Chinatown is perfect for window shopping... or gawking as I like to think of it. There are multiple fish markets with the most interesting fish I've ever seen. It was fascinating, I took some pictures with my phone.

I don't even know what you would call this store, but they have just about everything. For all I know the sign outside might have read "We Have Everything." Plus there are multiple stores that look just the same. With multiple produce markets, we-have-everything stores and fish markets you can get really turned around in Chinatown.

Deb filled us in on a little Chinese tradition. Well, not little this is huge in the Chinese culture. They actually have stores that sell paper items (clothes, food, money, etc.) that are meant to be burned on a small alter in remembrance of relatives that have passed. I think the purpose is to send these items to the relatives in heaven.

The one place I wanted to make sure we saw in Chinatown was the Golden Gate Fortune Cookie Factory. When we found the back alley where it's located I was very surprised at how small and discreet it was. All the bird poop on the sign just adds to the sign.

The best part about this place (besides the crazy funny picture I took of Joe) was the charge for taking pictures. You might be able to see the sign in the picture... they charge 50 cents to take pictures. No problemo, we happened to have quarters thanks to the dollar bill we broke to pay the parking meter.

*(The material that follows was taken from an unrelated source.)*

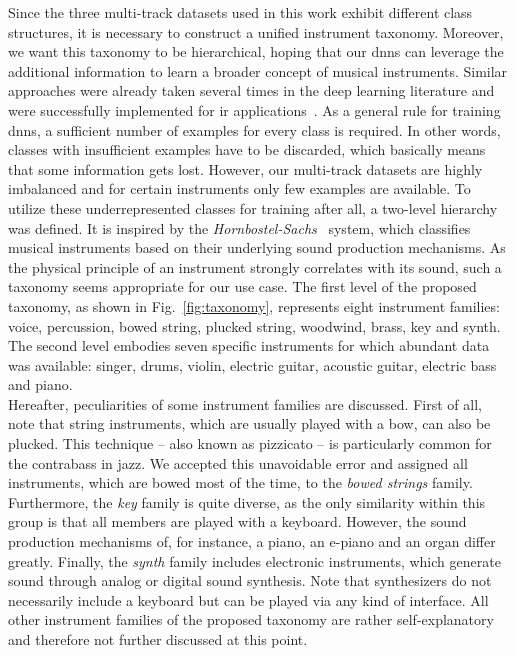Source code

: Since the three multi-track datasets used in this work exhibit different class structures, it is necessary to construct a unified instrument taxonomy. Moreover, we want this taxonomy to be hierarchical, hoping that our \glspl{dnn} can leverage the additional information to learn a broader concept of musical instruments. Similar approaches were already taken several times in the deep learning literature and were successfully implemented for \gls{ir} applications~\cite{garcia2021leveraging}. As a general rule for training \glspl{dnn}, a sufficient number of examples for every class is required. In other words, classes with insufficient examples have to be discarded, which basically means that some information gets lost. However, our multi-track datasets are highly imbalanced and for certain instruments only few examples are available. To utilize these underrepresented classes for training after all, a two-level hierarchy was defined. It is inspired by the \textit{Hornbostel-Sachs}~\cite{hornbostel1914systematik} system, which classifies musical instruments based on their underlying sound production mechanisms. As the physical principle of an instrument strongly correlates with its sound, such a taxonomy seems appropriate for our use case. The first level of the proposed taxonomy, as shown in Fig.~\ref{fig:taxonomy}, represents eight instrument families: voice, percussion, bowed string, plucked string, woodwind, brass, key and synth. The second level embodies seven specific instruments for which abundant data was available: singer, drums, violin, electric guitar, acoustic guitar, electric bass and piano.\\

Hereafter, peculiarities of some instrument families are discussed. First of all, note that string instruments, which are usually played with a bow, can also be plucked. This technique -- also known as pizzicato -- is particularly common for the contrabass in jazz. We accepted this unavoidable error and assigned all instruments, which are bowed most of the time, to the \textit{bowed strings} family. Furthermore, the \textit{key} family is quite diverse, as the only similarity within this group is that all members are played with a keyboard. However, the sound production mechanisms of, for instance, a piano, an e-piano and an organ differ greatly. Finally, the \textit{synth} family includes electronic instruments, which generate sound through analog or digital sound synthesis. Note that synthesizers do not necessarily include a keyboard but can be played via any kind of interface. All other instrument families of the proposed taxonomy are rather self-explanatory and therefore not further discussed at this point.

Chinatown still fascinates me. The culture there seems so pure, yet the area is pretty touristy. There's lots of history there dating back to the gold rush and 1906 earthquake.

The rest of our weekend went something like this: watching Iowa upset Michigan, shopping in the Mission District, picking out a great restaurant to eat supper at only to walk in the rain a couple blocks before deciding to turn back, settling on eating at Chevy's which turned out to be delicious, picking out a great restaurant to eat brunch at only to walk there and find out it doesn't open for another hour, settling on walking to Union Square and eating at Sear's Fine Foods (which really isn't settling because that place was delicious... and famous).